RECORDS PROVIDED
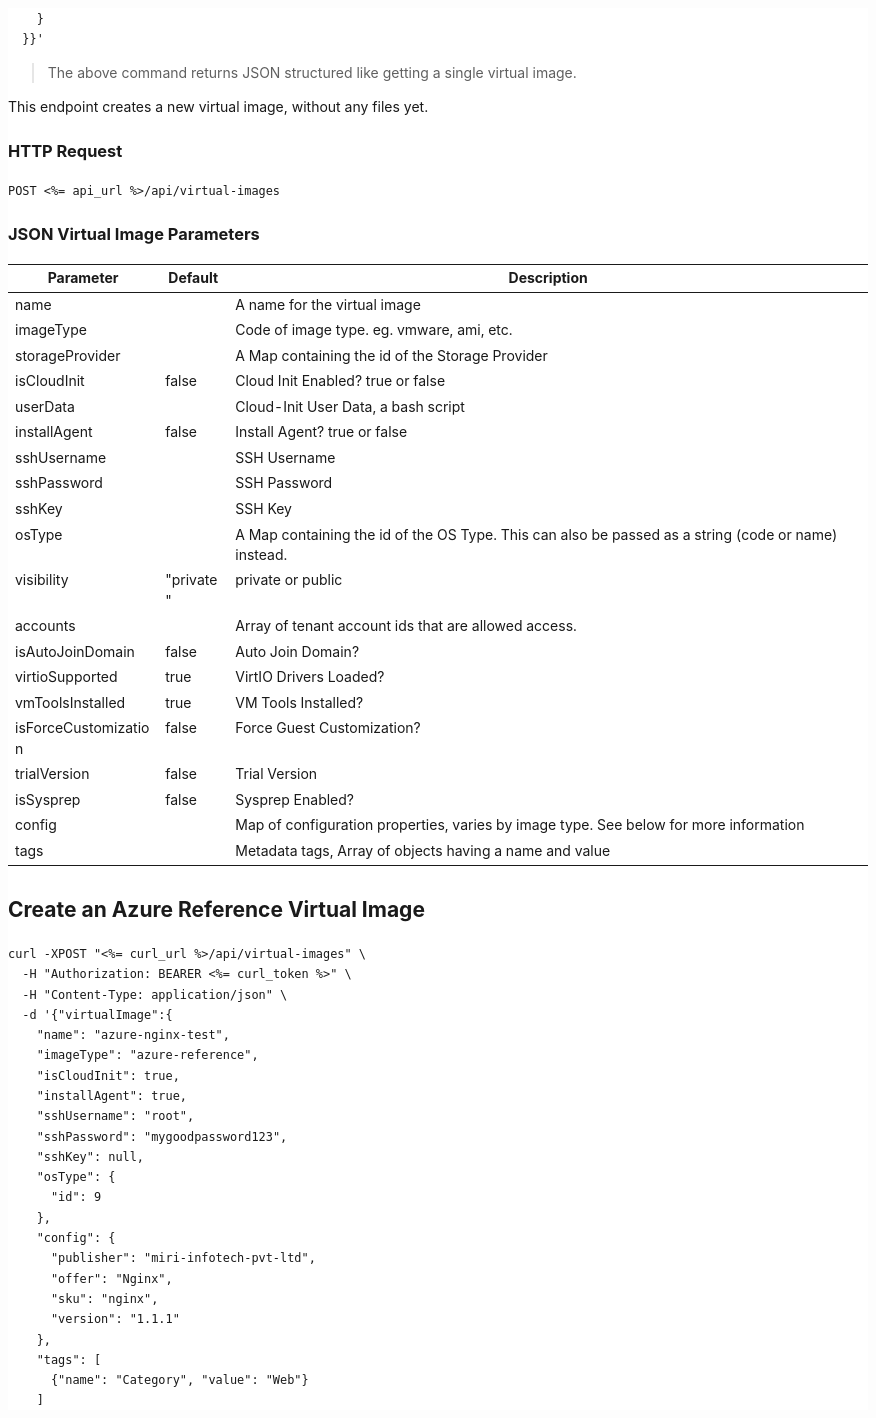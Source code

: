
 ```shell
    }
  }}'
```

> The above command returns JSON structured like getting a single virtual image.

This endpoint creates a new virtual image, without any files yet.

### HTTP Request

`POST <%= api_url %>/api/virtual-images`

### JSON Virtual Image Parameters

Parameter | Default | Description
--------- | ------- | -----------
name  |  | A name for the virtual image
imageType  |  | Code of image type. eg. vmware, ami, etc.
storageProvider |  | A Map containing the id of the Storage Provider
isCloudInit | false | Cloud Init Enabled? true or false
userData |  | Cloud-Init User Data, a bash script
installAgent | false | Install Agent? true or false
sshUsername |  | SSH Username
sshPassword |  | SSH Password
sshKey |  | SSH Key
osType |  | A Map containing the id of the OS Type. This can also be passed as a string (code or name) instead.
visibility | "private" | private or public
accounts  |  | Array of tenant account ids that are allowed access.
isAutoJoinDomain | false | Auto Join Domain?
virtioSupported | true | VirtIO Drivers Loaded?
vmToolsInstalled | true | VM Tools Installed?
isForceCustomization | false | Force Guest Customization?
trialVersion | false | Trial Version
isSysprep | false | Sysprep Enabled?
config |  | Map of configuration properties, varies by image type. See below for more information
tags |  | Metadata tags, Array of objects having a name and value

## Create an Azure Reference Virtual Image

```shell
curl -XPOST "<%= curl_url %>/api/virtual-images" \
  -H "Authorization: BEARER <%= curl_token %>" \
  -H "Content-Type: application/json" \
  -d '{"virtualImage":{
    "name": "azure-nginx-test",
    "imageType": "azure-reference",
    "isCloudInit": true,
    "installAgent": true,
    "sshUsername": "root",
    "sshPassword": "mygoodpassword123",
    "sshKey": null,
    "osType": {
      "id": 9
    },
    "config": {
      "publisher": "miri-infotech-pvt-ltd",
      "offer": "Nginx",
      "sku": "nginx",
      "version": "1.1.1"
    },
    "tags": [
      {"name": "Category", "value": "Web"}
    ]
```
---
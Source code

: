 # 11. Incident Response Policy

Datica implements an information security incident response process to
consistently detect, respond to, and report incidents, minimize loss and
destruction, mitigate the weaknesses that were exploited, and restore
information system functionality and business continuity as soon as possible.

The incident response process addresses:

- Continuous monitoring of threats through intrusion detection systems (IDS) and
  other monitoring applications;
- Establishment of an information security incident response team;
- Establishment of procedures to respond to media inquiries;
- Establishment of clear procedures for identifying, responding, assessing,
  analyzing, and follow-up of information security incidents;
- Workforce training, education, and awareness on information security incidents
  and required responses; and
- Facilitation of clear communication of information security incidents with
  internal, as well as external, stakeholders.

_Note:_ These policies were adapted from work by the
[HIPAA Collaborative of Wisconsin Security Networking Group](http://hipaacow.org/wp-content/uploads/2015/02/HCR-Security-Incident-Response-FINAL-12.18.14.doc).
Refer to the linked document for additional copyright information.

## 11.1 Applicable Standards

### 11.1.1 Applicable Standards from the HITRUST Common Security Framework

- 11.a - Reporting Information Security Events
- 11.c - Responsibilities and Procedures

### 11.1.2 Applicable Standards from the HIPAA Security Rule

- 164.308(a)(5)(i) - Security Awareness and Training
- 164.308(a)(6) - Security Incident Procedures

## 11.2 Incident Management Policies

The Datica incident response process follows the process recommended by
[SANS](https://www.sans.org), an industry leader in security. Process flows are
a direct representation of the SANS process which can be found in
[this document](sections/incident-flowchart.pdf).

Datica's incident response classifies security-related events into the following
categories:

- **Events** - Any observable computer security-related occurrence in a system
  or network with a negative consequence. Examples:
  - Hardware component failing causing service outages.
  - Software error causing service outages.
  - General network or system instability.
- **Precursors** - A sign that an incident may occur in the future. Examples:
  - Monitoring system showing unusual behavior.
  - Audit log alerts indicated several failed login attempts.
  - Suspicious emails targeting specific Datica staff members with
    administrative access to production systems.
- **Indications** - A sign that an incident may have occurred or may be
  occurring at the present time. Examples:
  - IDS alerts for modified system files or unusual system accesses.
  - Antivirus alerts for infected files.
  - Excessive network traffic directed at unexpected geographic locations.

REQUIRED ACTION
Give back the records above exactly, limited to the lines between the one holding "- Software error causing service outages." and the one holding "- Excessive network", inclusive.

ANSWER FOR THE TASK
  - Software error causing service outages.
  - General network or system instability.
- **Precursors** - A sign that an incident may occur in the future. Examples:
  - Monitoring system showing unusual behavior.
  - Audit log alerts indicated several failed login attempts.
  - Suspicious emails targeting specific Datica staff members with
    administrative access to production systems.
- **Indications** - A sign that an incident may have occurred or may be
  occurring at the present time. Examples:
  - IDS alerts for modified system files or unusual system accesses.
  - Antivirus alerts for infected files.
  - Excessive network traffic directed at unexpected geographic locations.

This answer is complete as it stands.